Taxi tour of murals, Falls Road. At the recommendation of the owners of the B&B where I stayed, I used Fona Cab (9033 3333) instead of the more popular but more expensive black taxis. Fona charged me $63 for a two hour tour.
|Murals on the Catholic Side of the Peace Wall|
|Mural on the Protestant Side of the Peace Wall|
Cultúrlann McAdam Ó Fiaich, 216 Falls Road, Belfast, 9096 4180, http://www.culturlann.ie. A very friendly Irish cultural center in the heart of Falls Road featuring books, CDs, live music, and a café. This was the highlight of my walk up Falls Road. I didn’t know anything about the place when I started, but its 19th Century red brick exterior and colorful murals pulled me across the street for a closer look. I entered the building and discovered a world of Gaelic music, culture and warmth. As I walked around, looking at the endless CDs of Irish music, three men introduced themselves, and asked me to join them for a cup of coffee. We had a great conversation for about an hour talking about what it was like to live in Belfast then and now. The bottom line, according to one, a former member of Sinn Fein who spent three terms in jail during the Troubles, “thousands of people are alive today who wouldn’t be if it wasn’t for the peace agreement.” I could have stayed there for hours talking to them, but it was Saturday night and the pubs and music beckoned.
|My New Friends at the Irish Cultural Center|
Don’t miss the lush and uncrowded botanic garden in the Queen’s Quarter (the Ulster Museum is near the entrance to the gardens). The 1830s era Palm House, filled with palms and flowers, is one of the earliest examples of curvilinear glass and cast iron hothouse architecture. Also, make sure to visit the aptly named Tropical Ravine, especially on a dark and dreary day.
|Inside the Palm House|
|The Palm House|
|The Tropical Ravine|
Belfast Welcome Center, 47 Donegal Place, Belfast, 9024 6609, http://www.gotobelfast.com. General info, maps, tours, music venues and schedules, etc.
McComb’s Giant’s Causeway Tours, 9031 5333, http://www.minicoachni.co.uk. Some of the most dramatically beautiful scenery I have seen is only an hour or so drive away. The UNESCO World Heritage Site, the Giant’s Causeway, is the highlight, a peninsula of basalt columns near ground level stretching into the sea. The drive/ride there would still be worth it even if the causeway were little more than a goat path. My recommendation would be to take the tour rather than drive it yourself. The views are much better from a bus window several feet off the ground than from a little car being squeezed off the road by one of the buses.

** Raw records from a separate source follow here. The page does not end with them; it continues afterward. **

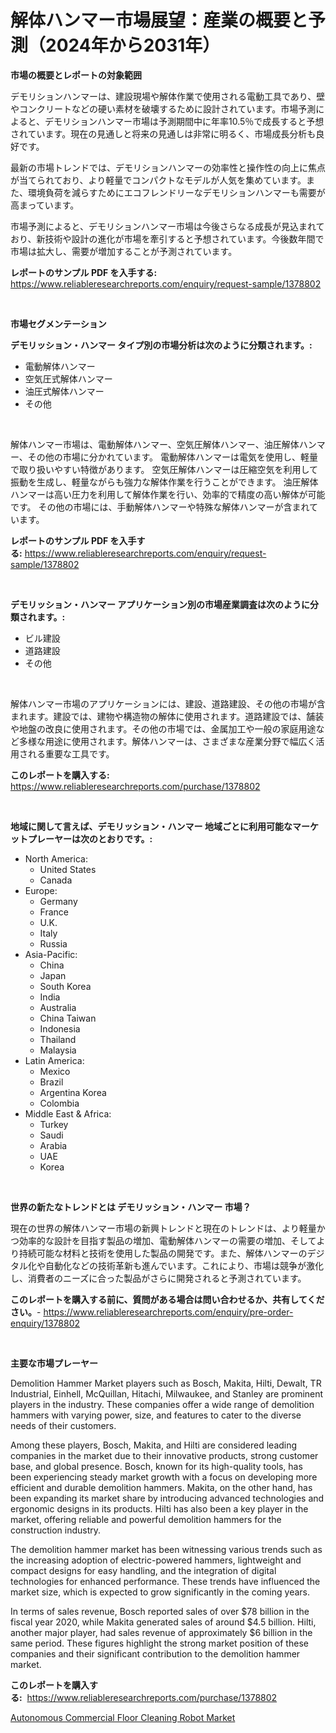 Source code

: <p><h1>解体ハンマー市場展望：産業の概要と予測（2024年から2031年）</h1></p><p><strong>市場の概要とレポートの対象範囲</strong></p>
<p><p>デモリションハンマーは、建設現場や解体作業で使用される電動工具であり、壁やコンクリートなどの硬い素材を破壊するために設計されています。市場予測によると、デモリションハンマー市場は予測期間中に年率10.5％で成長すると予想されています。現在の見通しと将来の見通しは非常に明るく、市場成長分析も良好です。</p><p>最新の市場トレンドでは、デモリションハンマーの効率性と操作性の向上に焦点が当てられており、より軽量でコンパクトなモデルが人気を集めています。また、環境負荷を減らすためにエコフレンドリーなデモリションハンマーも需要が高まっています。</p><p>市場予測によると、デモリションハンマー市場は今後さらなる成長が見込まれており、新技術や設計の進化が市場を牽引すると予想されています。今後数年間で市場は拡大し、需要が増加することが予測されています。</p></p>
<p><strong>レポートのサンプル PDF を入手する:</strong> <a href="https://www.reliableresearchreports.com/enquiry/request-sample/1378802">https://www.reliableresearchreports.com/enquiry/request-sample/1378802</a></p>
<p>&nbsp;</p>
<p><strong>市場セグメンテーション</strong></p>
<p><strong>デモリッション・ハンマー タイプ別の市場分析は次のように分類されます。:</strong></p>
<p><ul><li>電動解体ハンマー</li><li>空気圧式解体ハンマー</li><li>油圧式解体ハンマー</li><li>その他</li></ul></p>
<p>&nbsp;</p>
<p><p>解体ハンマー市場は、電動解体ハンマー、空気圧解体ハンマー、油圧解体ハンマー、その他の市場に分かれています。 電動解体ハンマーは電気を使用し、軽量で取り扱いやすい特徴があります。 空気圧解体ハンマーは圧縮空気を利用して振動を生成し、軽量ながらも強力な解体作業を行うことができます。 油圧解体ハンマーは高い圧力を利用して解体作業を行い、効率的で精度の高い解体が可能です。 その他の市場には、手動解体ハンマーや特殊な解体ハンマーが含まれています。</p></p>
<p><strong>レポートのサンプル PDF を入手する:</strong>&nbsp;<a href="https://www.reliableresearchreports.com/enquiry/request-sample/1378802">https://www.reliableresearchreports.com/enquiry/request-sample/1378802</a></p>
<p>&nbsp;</p>
<p><strong> デモリッション・ハンマー アプリケーション別の市場産業調査は次のように分類されます。:</strong></p>
<p><ul><li>ビル建設</li><li>道路建設</li><li>その他</li></ul></p>
<p>&nbsp;</p>
<p><p>解体ハンマー市場のアプリケーションには、建設、道路建設、その他の市場が含まれます。建設では、建物や構造物の解体に使用されます。道路建設では、舗装や地盤の改良に使用されます。その他の市場では、金属加工や一般の家庭用途など多様な用途に使用されます。解体ハンマーは、さまざまな産業分野で幅広く活用される重要な工具です。</p></p>
<p><strong>このレポートを購入する:</strong>&nbsp; <a href="https://www.reliableresearchreports.com/purchase/1378802">https://www.reliableresearchreports.com/purchase/1378802</a></p>
<p>&nbsp;</p>
<p><strong>地域に関して言えば、デモリッション・ハンマー 地域ごとに利用可能なマーケットプレーヤーは次のとおりです。:</strong></p>
<p><ul>
    <li>
        North America:
        <ul>
            <li>United States</li>
            <li>Canada</li>
        </ul>
    </li>
    <li>
        Europe:
        <ul>
            <li>Germany</li>
            <li>France</li>
            <li>U.K.</li>
            <li>Italy</li>
            <li>Russia</li>
        </ul>
    </li>
    <li>
        Asia-Pacific:
        <ul>
            <li>China</li>
            <li>Japan</li>
            <li>South Korea</li>
            <li>India</li>
            <li>Australia</li>
            <li>China Taiwan</li>
            <li>Indonesia</li>
            <li>Thailand</li>
            <li>Malaysia</li>
        </ul>
    </li>
    <li>
        Latin America:
        <ul>
            <li>Mexico</li>
            <li>Brazil</li>
            <li>Argentina Korea</li>
            <li>Colombia</li>
        </ul>
    </li>
    <li>
        Middle East & Africa:
        <ul>
            <li>Turkey</li>
            <li>Saudi</li>
            <li>Arabia</li>
            <li>UAE</li>
            <li>Korea</li>
        </ul>
    </li>
    </ul></p>
<p>&nbsp;</p>
<p><strong>世界の新たなトレンドとは デモリッション・ハンマー 市場？</strong></p>
<p><p>現在の世界の解体ハンマー市場の新興トレンドと現在のトレンドは、より軽量かつ効率的な設計を目指す製品の増加、電動解体ハンマーの需要の増加、そしてより持続可能な材料と技術を使用した製品の開発です。また、解体ハンマーのデジタル化や自動化などの技術革新も進んでいます。これにより、市場は競争が激化し、消費者のニーズに合った製品がさらに開発されると予測されています。</p></p>
<p><strong>このレポートを購入する前に、質問がある場合は問い合わせるか、共有してください。</strong>- <a href="https://www.reliableresearchreports.com/enquiry/pre-order-enquiry/1378802">https://www.reliableresearchreports.com/enquiry/pre-order-enquiry/1378802</a></p>
<p>&nbsp;</p>
<p><strong>主要な市場プレーヤー</strong></p>
<p><p>Demolition Hammer Market players such as Bosch, Makita, Hilti, Dewalt, TR Industrial, Einhell, McQuillan, Hitachi, Milwaukee, and Stanley are prominent players in the industry. These companies offer a wide range of demolition hammers with varying power, size, and features to cater to the diverse needs of their customers.</p><p>Among these players, Bosch, Makita, and Hilti are considered leading companies in the market due to their innovative products, strong customer base, and global presence. Bosch, known for its high-quality tools, has been experiencing steady market growth with a focus on developing more efficient and durable demolition hammers. Makita, on the other hand, has been expanding its market share by introducing advanced technologies and ergonomic designs in its products. Hilti has also been a key player in the market, offering reliable and powerful demolition hammers for the construction industry.</p><p>The demolition hammer market has been witnessing various trends such as the increasing adoption of electric-powered hammers, lightweight and compact designs for easy handling, and the integration of digital technologies for enhanced performance. These trends have influenced the market size, which is expected to grow significantly in the coming years.</p><p>In terms of sales revenue, Bosch reported sales of over $78 billion in the fiscal year 2020, while Makita generated sales of around $4.5 billion. Hilti, another major player, had sales revenue of approximately $6 billion in the same period. These figures highlight the strong market position of these companies and their significant contribution to the demolition hammer market.</p></p>
<p><strong>このレポートを購入する:</strong>&nbsp;&nbsp;<a href="https://www.reliableresearchreports.com/purchase/1378802">https://www.reliableresearchreports.com/purchase/1378802</a></p>
<p><p><a href="https://fuschia-pecorino-a6d.notion.site/Autonomous-Commercial-Floor-Cleaning-Robot-Market-Size-Market-Share-and-Global-Market-Analysis-Repo-96146a28af1d4fc2838dd85aa894cee6">Autonomous Commercial Floor Cleaning Robot Market</a></p></p> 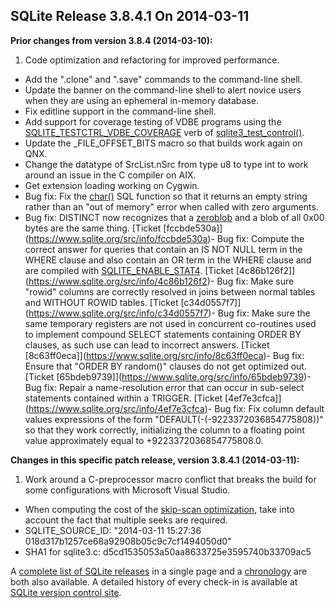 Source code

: ## SQLite Release 3\.8\.4\.1 On 2014\-03\-11

**Prior changes from version 3\.8\.4 (2014\-03\-10\):**


1. Code optimization and refactoring for improved performance.
- Add the ".clone" and ".save" commands to the command\-line shell.
- Update the banner on the command\-line shell to alert novice users when they
 are using an ephemeral in\-memory database.
- Fix editline support in the command\-line shell.
- Add support for coverage testing of VDBE programs using the
 [SQLITE\_TESTCTRL\_VDBE\_COVERAGE](../c3ref/c_testctrl_always.html) verb of [sqlite3\_test\_control()](../c3ref/test_control.html).
- Update the \_FILE\_OFFSET\_BITS macro so that builds work again on QNX.
- Change the datatype of SrcList.nSrc from type u8 to type int to work around
 an issue in the C compiler on AIX.
- Get extension loading working on Cygwin.
- Bug fix: Fix the [char()](../lang_corefunc.html#char) SQL function so that it returns an empty string
 rather than an "out of memory" error when called with zero arguments.
- Bug fix: DISTINCT now recognizes that a [zeroblob](../lang_corefunc.html#zeroblob) and a blob of all
 0x00 bytes are the same thing.
 [Ticket \[fccbde530a]](https://www.sqlite.org/src/info/fccbde530a)- Bug fix: Compute the correct answer for queries that contain an IS NOT NULL
 term in the WHERE clause and also contain an OR term in the WHERE clause and
 are compiled with [SQLITE\_ENABLE\_STAT4](../compile.html#enable_stat4).
 [Ticket \[4c86b126f2]](https://www.sqlite.org/src/info/4c86b126f2)- Bug fix: Make sure "rowid" columns are correctly resolved in joins between
 normal tables and WITHOUT ROWID tables.
 [Ticket \[c34d0557f7]](https://www.sqlite.org/src/info/c34d0557f7)- Bug fix: Make sure the same temporary registers are not used in concurrent
 co\-routines used to implement compound SELECT statements containing ORDER
 BY clauses, as such use can lead to incorrect answers.
 [Ticket \[8c63ff0eca]](https://www.sqlite.org/src/info/8c63ff0eca)- Bug fix: Ensure that "ORDER BY random()" clauses do not get optimized out.
 [Ticket \[65bdeb9739]](https://www.sqlite.org/src/info/65bdeb9739)- Bug fix: Repair a name\-resolution error that can occur in sub\-select statements
 contained within a TRIGGER.
 [Ticket \[4ef7e3cfca]](https://www.sqlite.org/src/info/4ef7e3cfca)- Bug fix: Fix column default values expressions of the form
 "DEFAULT(\-(\-9223372036854775808\))" so that they work correctly, initializing
 the column to a floating point value approximately equal to
 \+9223372036854775808\.0\.


**Changes in this specific patch release, version 3\.8\.4\.1 (2014\-03\-11\):**


1. Work around a C\-preprocessor macro conflict that breaks the build for some
 configurations with Microsoft Visual Studio.
- When computing the cost of the [skip\-scan optimization](../optoverview.html#skipscan), take into account the
 fact that multiple seeks are required.
- SQLITE\_SOURCE\_ID: "2014\-03\-11 15:27:36 018d317b1257ce68a92908b05c9c7cf1494050d0"
- SHA1 for sqlite3\.c: d5cd1535053a50aa8633725e3595740b33709ac5



A [complete list of SQLite releases](../changes.html)
 in a single page and a [chronology](../chronology.html) are both also available.
 A detailed history of every
 check\-in is available at
 [SQLite version control site](https://www.sqlite.org/src/timeline).




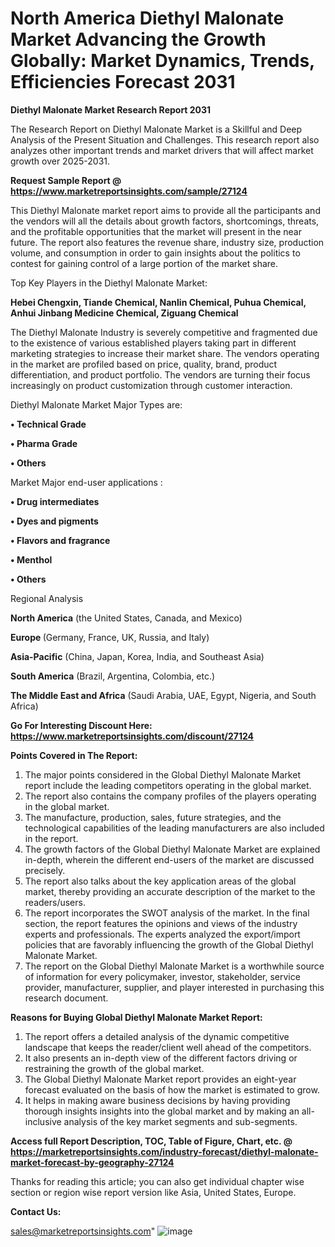  # North America Diethyl Malonate Market Advancing the Growth Globally: Market Dynamics, Trends, Efficiencies Forecast 2031

<strong>Diethyl Malonate Market Research Report 2031</strong>

The Research Report on Diethyl Malonate Market is a Skillful and Deep Analysis of the Present Situation and Challenges. This research report also analyzes other important trends and market drivers that will affect market growth over 2025-2031.

<strong>Request Sample Report @ <a href=https://www.marketreportsinsights.com/sample/27124>https://www.marketreportsinsights.com/sample/27124</a></strong>

This Diethyl Malonate market report aims to provide all the participants and the vendors will all the details about growth factors, shortcomings, threats, and the profitable opportunities that the market will present in the near future. The report also features the revenue share, industry size, production volume, and consumption in order to gain insights about the politics to contest for gaining control of a large portion of the market share.

Top Key Players in the Diethyl Malonate Market:

<strong>Hebei Chengxin, Tiande Chemical, Nanlin Chemical, Puhua Chemical, Anhui Jinbang Medicine Chemical, Ziguang Chemical</strong>

The Diethyl Malonate Industry is severely competitive and fragmented due to the existence of various established players taking part in different marketing strategies to increase their market share. The vendors operating in the market are profiled based on price, quality, brand, product differentiation, and product portfolio. The vendors are turning their focus increasingly on product customization through customer interaction.

Diethyl Malonate Market Major Types are:

<strong>• Technical Grade

• Pharma Grade

• Others</strong>

Market Major end-user applications :

<strong>• Drug intermediates

• Dyes and pigments

• Flavors and fragrance

• Menthol

• Others</strong>

Regional Analysis

</u><strong><b>North America</b></strong> (the United States, Canada, and Mexico)

<strong><b>Europe </b></strong>(Germany, France, UK, Russia, and Italy)

<strong><b>Asia-Pacific</b></strong> (China, Japan, Korea, India, and Southeast Asia)

<strong><b>South America</b></strong> (Brazil, Argentina, Colombia, etc.)

<strong><b>The Middle East and Africa</b></strong> (Saudi Arabia, UAE, Egypt, Nigeria, and South Africa)

<strong>Go For Interesting Discount Here: <a href=https://www.marketreportsinsights.com/discount/27124>https://www.marketreportsinsights.com/discount/27124</a></strong>

<strong>Points Covered in The Report:</strong>
<ol>
  <li>The major points considered in the Global Diethyl Malonate Market report include the leading competitors operating in the global market.</li>
  <li>The report also contains the company profiles of the players operating in the global market.</li>
  <li>The manufacture, production, sales, future strategies, and the technological capabilities of the leading manufacturers are also included in the report.</li>
  <li>The growth factors of the Global Diethyl Malonate Market are explained in-depth, wherein the different end-users of the market are discussed precisely.</li>
  <li>The report also talks about the key application areas of the global market, thereby providing an accurate description of the market to the readers/users.</li>
  <li>The report incorporates the SWOT analysis of the market. In the final section, the report features the opinions and views of the industry experts and professionals. The experts analyzed the export/import policies that are favorably influencing the growth of the Global Diethyl Malonate Market.</li>
  <li>The report on the Global Diethyl Malonate Market is a worthwhile source of information for every policymaker, investor, stakeholder, service provider, manufacturer, supplier, and player interested in purchasing this research document.</li>
</ol>
<strong>Reasons for Buying Global Diethyl Malonate Market Report:</strong>

<ol>
  <li>The report offers a detailed analysis of the dynamic competitive landscape that keeps the reader/client well ahead of the competitors.</li>
  <li>It also presents an in-depth view of the different factors driving or restraining the growth of the global market.</li>
  <li>The Global Diethyl Malonate Market report provides an eight-year forecast evaluated on the basis of how the market is estimated to grow.</li>
  <li>It helps in making aware business decisions by having providing thorough insights insights into the global market and by making an all-inclusive analysis of the key market segments and sub-segments.</li>
</ol>
<strong>Access full Report Description, TOC, Table of Figure, Chart, etc. @ <a href=https://marketreportsinsights.com/industry-forecast/diethyl-malonate-market-forecast-by-geography-27124>https://marketreportsinsights.com/industry-forecast/diethyl-malonate-market-forecast-by-geography-27124</a></strong>


Thanks for reading this article; you can also get individual chapter wise section or region wise report version like Asia, United States, Europe.

<strong>Contact Us:</strong>

sales@marketreportsinsights.com"
![image](https://github.com/user-attachments/assets/db7eee19-980e-422d-a037-d461fba6ea4c)
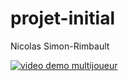 # projet-initial

Nicolas Simon-Rimbault

[![video demo multijoueur](https://img.youtube.com/vi/NTlWqIbp2KE/0.jpg)](https://www.youtube.com/watch?v=NTlWqIbp2KE) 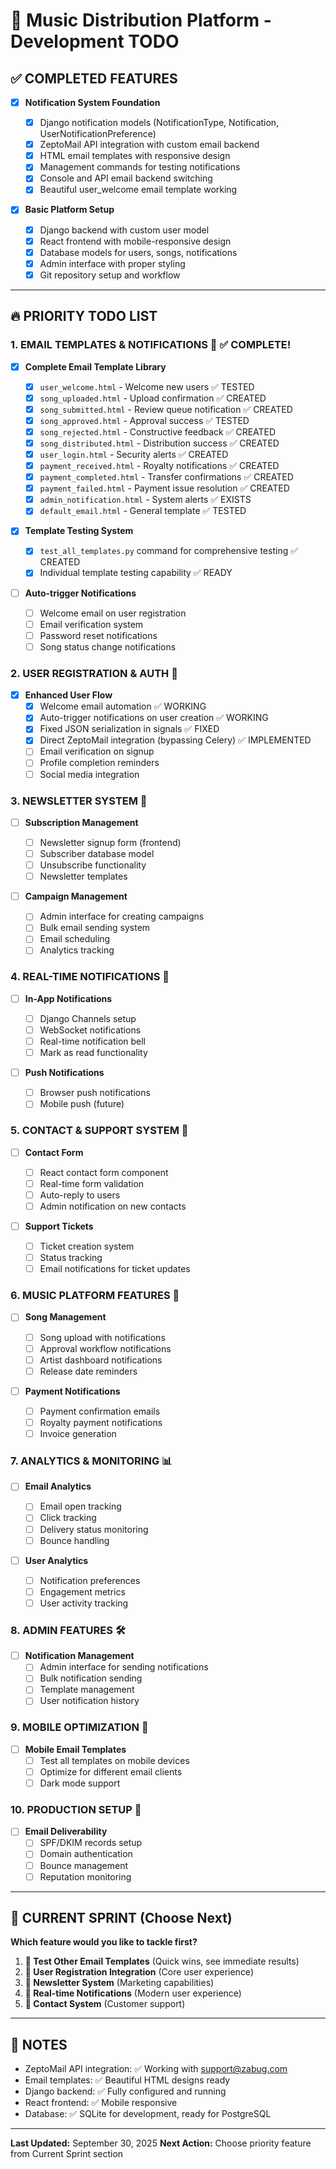 # 🎵 Music Distribution Platform - Development TODO

## ✅ COMPLETED FEATURES

- [x] **Notification System Foundation**

  - [x] Django notification models (NotificationType, Notification, UserNotificationPreference)
  - [x] ZeptoMail API integration with custom email backend
  - [x] HTML email templates with responsive design
  - [x] Management commands for testing notifications
  - [x] Console and API email backend switching
  - [x] Beautiful user_welcome email template working

- [x] **Basic Platform Setup**
  - [x] Django backend with custom user model
  - [x] React frontend with mobile-responsive design
  - [x] Database models for users, songs, notifications
  - [x] Admin interface with proper styling
  - [x] Git repository setup and workflow

---

## 🔥 PRIORITY TODO LIST

### **1. EMAIL TEMPLATES & NOTIFICATIONS** 📧 ✅ COMPLETE!

- [x] **Complete Email Template Library**

  - [x] `user_welcome.html` - Welcome new users ✅ TESTED
  - [x] `song_uploaded.html` - Upload confirmation ✅ CREATED
  - [x] `song_submitted.html` - Review queue notification ✅ CREATED
  - [x] `song_approved.html` - Approval success ✅ TESTED
  - [x] `song_rejected.html` - Constructive feedback ✅ CREATED
  - [x] `song_distributed.html` - Distribution success ✅ CREATED
  - [x] `user_login.html` - Security alerts ✅ CREATED
  - [x] `payment_received.html` - Royalty notifications ✅ CREATED
  - [x] `payment_completed.html` - Transfer confirmations ✅ CREATED
  - [x] `payment_failed.html` - Payment issue resolution ✅ CREATED
  - [x] `admin_notification.html` - System alerts ✅ EXISTS
  - [x] `default_email.html` - General template ✅ TESTED

- [x] **Template Testing System**

  - [x] `test_all_templates.py` command for comprehensive testing ✅ CREATED
  - [x] Individual template testing capability ✅ READY

- [ ] **Auto-trigger Notifications**
  - [ ] Welcome email on user registration
  - [ ] Email verification system
  - [ ] Password reset notifications
  - [ ] Song status change notifications

### **2. USER REGISTRATION & AUTH** 👥

- [x] **Enhanced User Flow**
  - [x] Welcome email automation ✅ WORKING
  - [x] Auto-trigger notifications on user creation ✅ WORKING
  - [x] Fixed JSON serialization in signals ✅ FIXED
  - [x] Direct ZeptoMail integration (bypassing Celery) ✅ IMPLEMENTED
  - [ ] Email verification on signup
  - [ ] Profile completion reminders
  - [ ] Social media integration

### **3. NEWSLETTER SYSTEM** 📰

- [ ] **Subscription Management**

  - [ ] Newsletter signup form (frontend)
  - [ ] Subscriber database model
  - [ ] Unsubscribe functionality
  - [ ] Newsletter templates

- [ ] **Campaign Management**
  - [ ] Admin interface for creating campaigns
  - [ ] Bulk email sending system
  - [ ] Email scheduling
  - [ ] Analytics tracking

### **4. REAL-TIME NOTIFICATIONS** 🔔

- [ ] **In-App Notifications**

  - [ ] Django Channels setup
  - [ ] WebSocket notifications
  - [ ] Real-time notification bell
  - [ ] Mark as read functionality

- [ ] **Push Notifications**
  - [ ] Browser push notifications
  - [ ] Mobile push (future)

### **5. CONTACT & SUPPORT SYSTEM** 💬

- [ ] **Contact Form**

  - [ ] React contact form component
  - [ ] Real-time form validation
  - [ ] Auto-reply to users
  - [ ] Admin notification on new contacts

- [ ] **Support Tickets**
  - [ ] Ticket creation system
  - [ ] Status tracking
  - [ ] Email notifications for ticket updates

### **6. MUSIC PLATFORM FEATURES** 🎵

- [ ] **Song Management**

  - [ ] Song upload with notifications
  - [ ] Approval workflow notifications
  - [ ] Artist dashboard notifications
  - [ ] Release date reminders

- [ ] **Payment Notifications**
  - [ ] Payment confirmation emails
  - [ ] Royalty payment notifications
  - [ ] Invoice generation

### **7. ANALYTICS & MONITORING** 📊

- [ ] **Email Analytics**

  - [ ] Email open tracking
  - [ ] Click tracking
  - [ ] Delivery status monitoring
  - [ ] Bounce handling

- [ ] **User Analytics**
  - [ ] Notification preferences
  - [ ] Engagement metrics
  - [ ] User activity tracking

### **8. ADMIN FEATURES** 🛠️

- [ ] **Notification Management**
  - [ ] Admin interface for sending notifications
  - [ ] Bulk notification sending
  - [ ] Template management
  - [ ] User notification history

### **9. MOBILE OPTIMIZATION** 📱

- [ ] **Mobile Email Templates**
  - [ ] Test all templates on mobile devices
  - [ ] Optimize for different email clients
  - [ ] Dark mode support

### **10. PRODUCTION SETUP** 🚀

- [ ] **Email Deliverability**
  - [ ] SPF/DKIM records setup
  - [ ] Domain authentication
  - [ ] Bounce management
  - [ ] Reputation monitoring

---

## 🎯 CURRENT SPRINT (Choose Next)

**Which feature would you like to tackle first?**

1. **📧 Test Other Email Templates** (Quick wins, see immediate results)
2. **👥 User Registration Integration** (Core user experience)
3. **📰 Newsletter System** (Marketing capabilities)
4. **🔔 Real-time Notifications** (Modern user experience)
5. **💬 Contact System** (Customer support)

---

## 📝 NOTES

- ZeptoMail API integration: ✅ Working with support@zabug.com
- Email templates: ✅ Beautiful HTML designs ready
- Django backend: ✅ Fully configured and running
- React frontend: ✅ Mobile responsive
- Database: ✅ SQLite for development, ready for PostgreSQL

---

**Last Updated:** September 30, 2025
**Next Action:** Choose priority feature from Current Sprint section
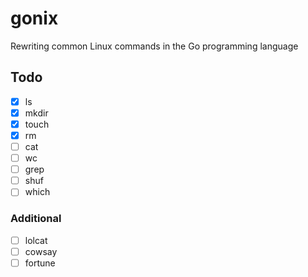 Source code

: # gonix
Rewriting common Linux commands in the Go programming language

## Todo
- [X] ls
- [X] mkdir
- [X] touch
- [X] rm
- [ ] cat
- [ ] wc
- [ ] grep
- [ ] shuf
- [ ] which

### Additional
- [ ] lolcat
- [ ] cowsay
- [ ] fortune
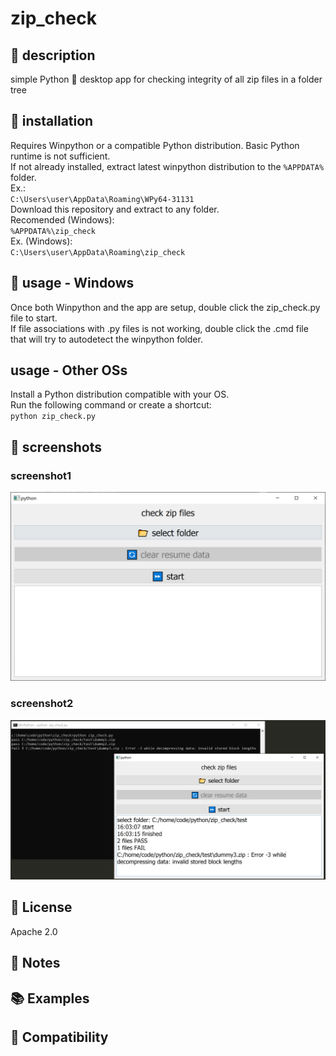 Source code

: # zip_check
## 📌 description
simple Python 🐍 desktop app for checking integrity of all zip files in a folder tree
## 🧰 installation
Requires Winpython or a compatible Python distribution. Basic Python runtime is not sufficient.  
If not already installed, extract latest winpython distribution to the `%APPDATA%` folder.  
Ex.:  
`C:\Users\user\AppData\Roaming\WPy64-31131`  
Download this repository and extract to any folder.  
Recomended (Windows):  
`%APPDATA%\zip_check`  
Ex. (Windows):  
`C:\Users\user\AppData\Roaming\zip_check`
## 📑 usage - Windows
Once both Winpython and the app are setup, double click the zip_check.py file to start.  
If file associations with .py files is not working, double click the .cmd file that will try to autodetect the winpython folder.
## usage - Other OSs
Install a Python distribution compatible with your OS.  
Run the following command or create a shortcut:  
`python zip_check.py`
## 📸 screenshots
### screenshot1
![screenshot1](./assets/zip_check1.png?raw=true)
### screenshot2
![screenshot2](./assets/zip_check2.png?raw=true)
## 💎 License
Apache 2.0
## 📓 Notes
## 📚 Examples
## 🧩 Compatibility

The only problem is that you have to put up with the nonstop banter and bad jokes from the driver. It’s a tossup, though not having to drive that narrow winding road on the wrong side of both the car and the road was the deciding factor for me. Besides some of the driver’s banter was informative and his jokes were occasionally funny.
|The Giant’s Causeway|
A Final Note….
In general, I found the people of Belfast to be among the friendliest I have ever met. They came up to me on the street and in the pubs and cafes to welcome me, ask where I was from, and give advice on what to see and do. The first time it happened to me, I thought I was being set up for a scam or a sales pitch, but the gentleman in question just wanted to be helpful. This happened constantly, people figuring I was an American and coming up to talk and welcome me to Belfast. It took a while before I completely let down my guard and stopped bracing for a con or pitch, but when I finally did, I fell hopelessly and unequivocally in love with the city and its charming, garrulous people.